» **PROBLEM DESCRIPTION**
Go through the records below and count every line containing "customize". Reply with the count alone.
*** SUPPLIED DATA ***
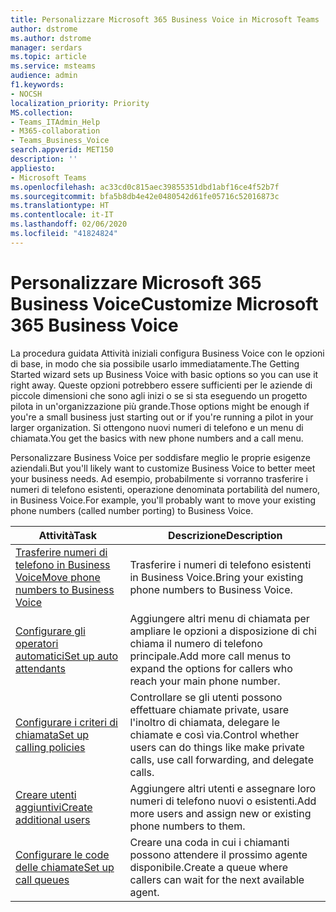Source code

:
 ```yaml
---
title: Personalizzare Microsoft 365 Business Voice in Microsoft Teams
author: dstrome
ms.author: dstrome
manager: serdars
ms.topic: article
ms.service: msteams
audience: admin
f1.keywords:
- NOCSH
localization_priority: Priority
MS.collection:
- Teams_ITAdmin_Help
- M365-collaboration
- Teams_Business_Voice
search.appverid: MET150
description: ''
appliesto:
- Microsoft Teams
ms.openlocfilehash: ac33cd0c815aec39855351dbd1abf16ce4f52b7f
ms.sourcegitcommit: bfa5b8db4e42e0480542d61fe05716c52016873c
ms.translationtype: HT
ms.contentlocale: it-IT
ms.lasthandoff: 02/06/2020
ms.locfileid: "41824824"
---
```

# <a name="customize-microsoft-365-business-voice"></a><span data-ttu-id="99852-102">Personalizzare Microsoft 365 Business Voice</span><span class="sxs-lookup"><span data-stu-id="99852-102">Customize Microsoft 365 Business Voice</span></span>

<span data-ttu-id="99852-103">La procedura guidata Attività iniziali configura Business Voice con le opzioni di base, in modo che sia possibile usarlo immediatamente.</span><span class="sxs-lookup"><span data-stu-id="99852-103">The Getting Started wizard sets up Business Voice with basic options so you can use it right away.</span></span> <span data-ttu-id="99852-104">Queste opzioni potrebbero essere sufficienti per le aziende di piccole dimensioni che sono agli inizi o se si sta eseguendo un progetto pilota in un'organizzazione più grande.</span><span class="sxs-lookup"><span data-stu-id="99852-104">Those options might be enough if you're a small business just starting out or if you're running a pilot in your larger organization.</span></span> <span data-ttu-id="99852-105">Si ottengono nuovi numeri di telefono e un menu di chiamata.</span><span class="sxs-lookup"><span data-stu-id="99852-105">You get the basics with new phone numbers and a call menu.</span></span> 

<span data-ttu-id="99852-106">Personalizzare Business Voice per soddisfare meglio le proprie esigenze aziendali.</span><span class="sxs-lookup"><span data-stu-id="99852-106">But you'll likely want to customize Business Voice to better meet your business needs.</span></span> <span data-ttu-id="99852-107">Ad esempio, probabilmente si vorranno trasferire i numeri di telefono esistenti, operazione denominata portabilità del numero, in Business Voice.</span><span class="sxs-lookup"><span data-stu-id="99852-107">For example, you'll probably want to move your existing phone numbers (called number porting) to Business Voice.</span></span>

| <span data-ttu-id="99852-108">Attività</span><span class="sxs-lookup"><span data-stu-id="99852-108">Task</span></span>                                                          | <span data-ttu-id="99852-109">Descrizione</span><span class="sxs-lookup"><span data-stu-id="99852-109">Description</span></span>                                                                                          |
|---------------------------------------------------------------|------------------------------------------------------------------------------------------------------|
| [<span data-ttu-id="99852-110">Trasferire numeri di telefono in Business Voice</span><span class="sxs-lookup"><span data-stu-id="99852-110">Move phone numbers to Business Voice</span></span>](port-phone-numbers.md) | <span data-ttu-id="99852-111">Trasferire i numeri di telefono esistenti in Business Voice.</span><span class="sxs-lookup"><span data-stu-id="99852-111">Bring your existing phone numbers to Business Voice.</span></span>                                                 |
| [<span data-ttu-id="99852-112">Configurare gli operatori automatici</span><span class="sxs-lookup"><span data-stu-id="99852-112">Set up auto attendants</span></span>](set-up-auto-attendants.md)           | <span data-ttu-id="99852-113">Aggiungere altri menu di chiamata per ampliare le opzioni a disposizione di chi chiama il numero di telefono principale.</span><span class="sxs-lookup"><span data-stu-id="99852-113">Add more call menus to expand the options for callers who reach your main phone number.</span></span>        |
| [<span data-ttu-id="99852-114">Configurare i criteri di chiamata</span><span class="sxs-lookup"><span data-stu-id="99852-114">Set up calling policies</span></span>](set-up-policies.md)                 | <span data-ttu-id="99852-115">Controllare se gli utenti possono effettuare chiamate private, usare l'inoltro di chiamata, delegare le chiamate e così via.</span><span class="sxs-lookup"><span data-stu-id="99852-115">Control whether users can do things like make private calls, use call forwarding, and delegate calls.</span></span>        |
| [<span data-ttu-id="99852-116">Creare utenti aggiuntivi</span><span class="sxs-lookup"><span data-stu-id="99852-116">Create additional users</span></span>](create-users.md)                    | <span data-ttu-id="99852-117">Aggiungere altri utenti e assegnare loro numeri di telefono nuovi o esistenti.</span><span class="sxs-lookup"><span data-stu-id="99852-117">Add more users and assign new or existing phone numbers to them.</span></span>                                     |
| [<span data-ttu-id="99852-118">Configurare le code delle chiamate</span><span class="sxs-lookup"><span data-stu-id="99852-118">Set up call queues</span></span>](set-up-call-queues.md)                   | <span data-ttu-id="99852-119">Creare una coda in cui i chiamanti possono attendere il prossimo agente disponibile.</span><span class="sxs-lookup"><span data-stu-id="99852-119">Create a queue where callers can wait for the next available agent.</span></span>                                  |
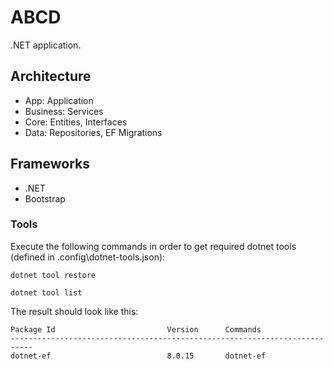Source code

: # ABCD

.NET application.

## Architecture

- App: Application
- Business: Services
- Core: Entities, Interfaces
- Data: Repositories, EF Migrations

## Frameworks

- .NET
- Bootstrap

### Tools

Execute the following commands in order to get required dotnet tools (defined in .config\dotnet-tools.json):

`dotnet tool restore`

`dotnet tool list`

The result should look like this:

```cli
Package Id                         Version      Commands
---------------------------------------------------------------------------
dotnet-ef                          8.0.15       dotnet-ef
```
*** End of SUPPLIED DATA ***
» **EXERCISE SOLUTION**
2